In 1998, my interest in Kohonen’s Self-Organizing Maps (SOM) stemmed from my discomfort with the so-called cross charts (four-quadrant charts) I had encountered in my work at a consulting firm. While several similar charts are frequently used in strategy consulting, to me they seemed like nothing more than “overly simplified abstract theories.” Although they are easy to understand, my conscience was troubled by the way they were treated as if they were some special technique, with an excessive emphasis on authority.
Strategy consulting is mostly comprised of qualitative analysis. If relevant quantitative data can be obtained, a map can be created using principal component analysis. In that case, the strategic domains that consultants advocate based on data can be discovered. However, the reality is that many of those who loudly proclaim “strategy, strategy” have not reached that level of analysis.
Statistical marketing, and sensory evaluation analysis of food and beverages involve quantitative analysis. But if you ask yourself, “Is that really scientific?”, your confidence in that suddenly diminishes. For example, if you perform a correspondence analysis on the results of a survey, is that scientific? In reality, not necessarily. This is because the results of a survey can be completely different depending on the type of questionnaire used. If you only ask questions that lack a crucial perspective, you will never arrive at an answer. In the field of investigation, there is always a frustrating feeling that this problem is constantly being left unresolved as things move on.
Statistical methods are famously known as the “grammar of science,” as declared by Karl Pearson, but in reality, in many fields, they have degenerated into “tools intended to appear scientific.” For example, principal component analysis itself is a very powerful technique when used in a series of analyses to remove noise from data or to eliminate correlations between attributes. However, in many fields, maps created using the coordinate axes of the first and second principal components are frequently used. There is no objection to using them to imagine the overall shape of the data space, but there is a big pitfall if you consider that to be the true picture. That map is merely a projection, and it only shows what it looks like from a particular angle. In other words, there is a great deal of information loss.

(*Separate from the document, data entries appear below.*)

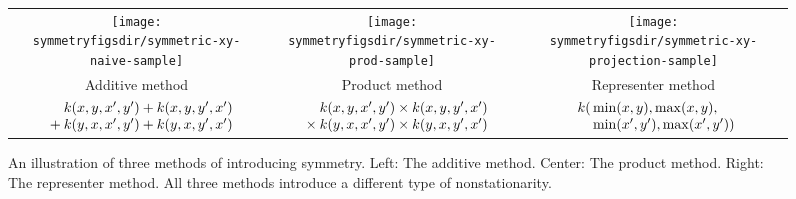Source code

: \begin{figure}
\begin{tabular}{ccc}
\texttt{[image: \\symmetryfigsdir/symmetric-xy-naive-sample]} &
\texttt{[image: \\symmetryfigsdir/symmetric-xy-prod-sample]} &
\texttt{[image: \\symmetryfigsdir/symmetric-xy-projection-sample]} \\
Additive method & Product method & Representer method \\[0.5ex]
$\begin{array}{r@{}l@{}}
k(x, y, x', y') & {}+ k(x, y, y', x') \\
{}+ k(y, x, x', y') & {}+ k(y, x, y', x')
\end{array}$
&
$\begin{array}{r@{}l@{}}
k(x, y, x', y') & {}\times k(x, y, y', x') \\
{}\times k(y, x, x', y') & {}\times k(y, x, y', x')
\end{array}$
&
$\begin{array}{r@{}l@{}}
k( &{}\min(x, y), \max(x,y), \\
&{}\min(x', y'), \max(x',y') )
\end{array}$
\end{tabular}
\caption[Three ways to introduce symmetry]{An illustration of three methods of introducing symmetry.
Left:  The additive method.
Center: The product method.
Right: The representer method.
All three methods introduce a different type of nonstationarity.
}
\label{fig:add_vs_min}
\end{figure}



%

When it comes to sensory evaluation analysis, I feel a sense of despair. First of all, the analysis cannot begin without quantifying subjective experiences such as taste and smell. There are methods to adjust the scales, but the fundamental problem in this field is that this process of objectifying subjectivity remains an “impossible challenge.” And since the final result is still a principal component analysis map, the question arises: where is the truth in this series of analyses? I feel that it is not an exaggeration to say that statistics are being used as a tool to disguise science, and that there is a dark side to it. In particular, as I pointed out in the past, the preference mapping method has almost no validity from a statistical standpoint.
SOM offers a ray of hope to these problems because it can summarize multidimensional spaces not through mere projection, but through topological ordering. The preference mapping problem can be solved by integrating the matrix of expert evaluations of product characteristics with the matrix of consumer preferences for products through matrix calculations, and as a result, the individual consumer response to product characteristics can be analyzed using SOM.
SOM can be interpreted as a practical method for nonlinear multivariate analysis. It’s almost pitiful to think that the vast majority of consultants in the world don’t understand this and are still using cross charts. It reminds me of when I take my dog into a park and it tries to go around a pole, but its leash gets caught and it can’t get through. There’s no other way to describe it than that there’s a crucial cognitive gap.
SOM (specifically, statistically compatible batch SOM) works very well for analyzing quantitative data up to about 20 dimensions. Today, advances in Large-Scale Language Models (LLMs) have made it possible to vectorize qualitative information (unstructured text). This results in extremely high-dimensional data, such as 1536 dimensions. While SOM can model this, a slight weakness of SOM is that its topology is fixed from the beginning to the end of training. Therefore, it is recommended to train on extremely high-dimensional data using a technique called Growing Neural Gas (GNG), an advanced version of SOM. This alone is sufficient, but it is perfect if you then use a Minimum Spanning Tree (MST) to identify the main topology.
The emergence of LLM, which allows for the creation of maps from unstructured text information, is a revolutionary development. The conceptual structure model using GNG+MST has the potential to replace the old cross charts as a strategic information analysis tool. We highly recommend that conscientious consultants and researchers try it out.